Although Ann loves her family and admires their intellectual brilliance, it’s her secret longing for the ordinary, conventional things in life that drives the story forward. When Dick and Elizabeth move to London and Ann goes to visit them there, her knowledge and experience of the world widens and she becomes more aware of what she really wants and what will make her happy.
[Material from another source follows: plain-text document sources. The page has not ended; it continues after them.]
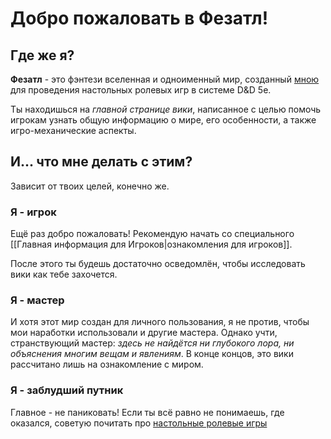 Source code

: # Добро пожаловать в Фезатл!

## Где же я?

**Фезатл** - это фэнтези вселенная и одноименный мир, созданный [мною](https://github.com/MrFired) для проведения настольных ролевых игр в системе D&D 5e.  

Ты находишься на *главной странице вики*, написанное с целью помочь игрокам узнать общую информацию о мире, его особенности, а также игро-механические аспекты.

## И... что мне делать с этим?

Зависит от твоих целей, конечно же.

### Я - игрок

Ещё раз добро пожаловать! Рекомендую начать со специального [[Главная информация для Игроков|ознакомления для игроков]].   

После этого ты будешь достаточно осведомлён, чтобы исследовать вики как тебе захочется.

### Я - мастер

И хотя этот мир создан для личного пользования, я не против, чтобы мои наработки использовали и другие мастера. Однако учти, странствующий мастер: *здесь не найдётся ни глубокого лора, ни объяснения многим вещам и явлениям*. В конце концов, это вики рассчитано лишь на ознакомление с миром.

### Я - заблудший путник

Главное - не паниковать! Если ты всё равно не понимаешь, где оказался, советую почитать про [настольные ролевые игры](https://ru.wikipedia.org/wiki/%D0%9D%D0%B0%D1%81%D1%82%D0%BE%D0%BB%D1%8C%D0%BD%D0%B0%D1%8F_%D1%80%D0%BE%D0%BB%D0%B5%D0%B2%D0%B0%D1%8F_%D0%B8%D0%B3%D1%80%D0%B0)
It took me a while to get into this book, but once I did it was very enjoyable. I loved Ann and found it interesting to watch the internal conflict play out between her true nature and the values and prejudices that have been instilled into her as a result of her upbringing. Although there’s some romance in the book – Ann has two very different love interests and it’s quite easy to predict which one she’ll choose! – it never really becomes the main focus and is just one aspect of the story, along with the exploration of intellectual snobbery, the class system and the difficulties of finding your place in the world.
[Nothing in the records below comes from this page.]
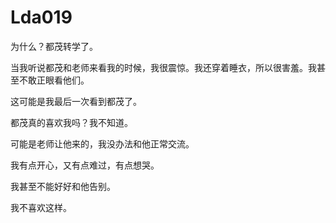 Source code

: # Lda019

为什么？都茂转学了。



当我听说都茂和老师来看我的时候，我很震惊。我还穿着睡衣，所以很害羞。我甚至不敢正眼看他们。



这可能是我最后一次看到都茂了。



都茂真的喜欢我吗？我不知道。



可能是老师让他来的，我没办法和他正常交流。



我有点开心，又有点难过，有点想哭。



我甚至不能好好和他告别。



我不喜欢这样。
As I’d hoped, this was a good choice for Dean Street December and I’ll see if I have time for another book before the end of the month.

Something Light by Margery Sharp

This was one of the books from my 20 Books of Summer list, which I did actually read before the September deadline although I didn’t manage to post my review in time. First published in 1960, as the title suggests, it’s a light read.
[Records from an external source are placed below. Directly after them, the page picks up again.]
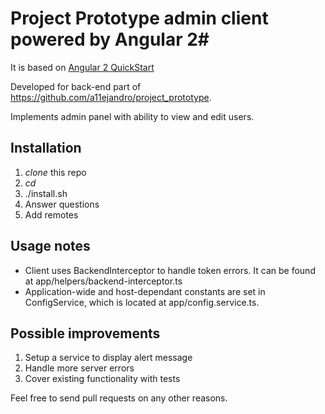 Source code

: # Project Prototype admin client powered by Angular 2#
It is based on [Angular 2 QuickStart](https://github.com/angular/quickstart) 

Developed for back-end part of https://github.com/a11ejandro/project_prototype.

Implements admin panel with ability to view and edit users. 

## Installation ##

1. *clone* this repo
2. *cd*
3. ./install.sh
4. Answer questions
5. Add remotes

## Usage notes ##
* Client uses BackendInterceptor to handle token errors. It can be found at app/helpers/backend-interceptor.ts
* Application-wide and host-dependant constants are set in ConfigService, which is located at app/config.service.ts.

## Possible improvements ##
1. Setup a service to display alert message
2. Handle more server errors
3. Cover existing functionality with tests

Feel free to send pull requests on any other reasons.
Our heroine, Louisa Datchett, is a thirty-year-old single woman who lives alone in a tiny London flat – so tiny that she can ‘turn on a tap, fill a kettle, light a gas ring and reach down the coffee tin, all without moving her feet’. Louisa has never married, but that doesn’t mean she doesn’t like men – she does like them and has plenty of male friends, all of whom have a habit of coming to her with their problems. In fact, she’s been so busy solving men’s problems that she has barely had time to think about herself – and there certainly hasn’t been time for any romance in her life.

Being a ‘modern’ woman, Louisa hasn’t previously felt that having a husband was in any way essential and has established a career for herself as a dog photographer. This unusual job has provided lots of interesting opportunities for Louisa, but she’s finding that it’s not a reliable way of paying the rent! One morning, having bought an extra yogurt from the milkman for the starving musician next door and worried about her friend, Hugo, who has bronchitis, it occurs to Louisa that it would be nice to have someone taking care of her for a change!

The rest of the book follows Louisa’s attempts to find a husband, each one more disastrous than the one before. First she sets her sights on Freddy Pennon, a wealthy older man whom she met the previous year in Cannes while photographing an Italian film star’s poodles. When this ends in failure, she decides that perhaps a steady, dependable man would be a better option – or maybe a widowed family man looking for a stepmother for his children. Fortunately, Louisa has enough sense to see that none of these relationships are likely to work…but just as she gives up hope of ever meeting a suitable husband, one appears where she had least expected to find him!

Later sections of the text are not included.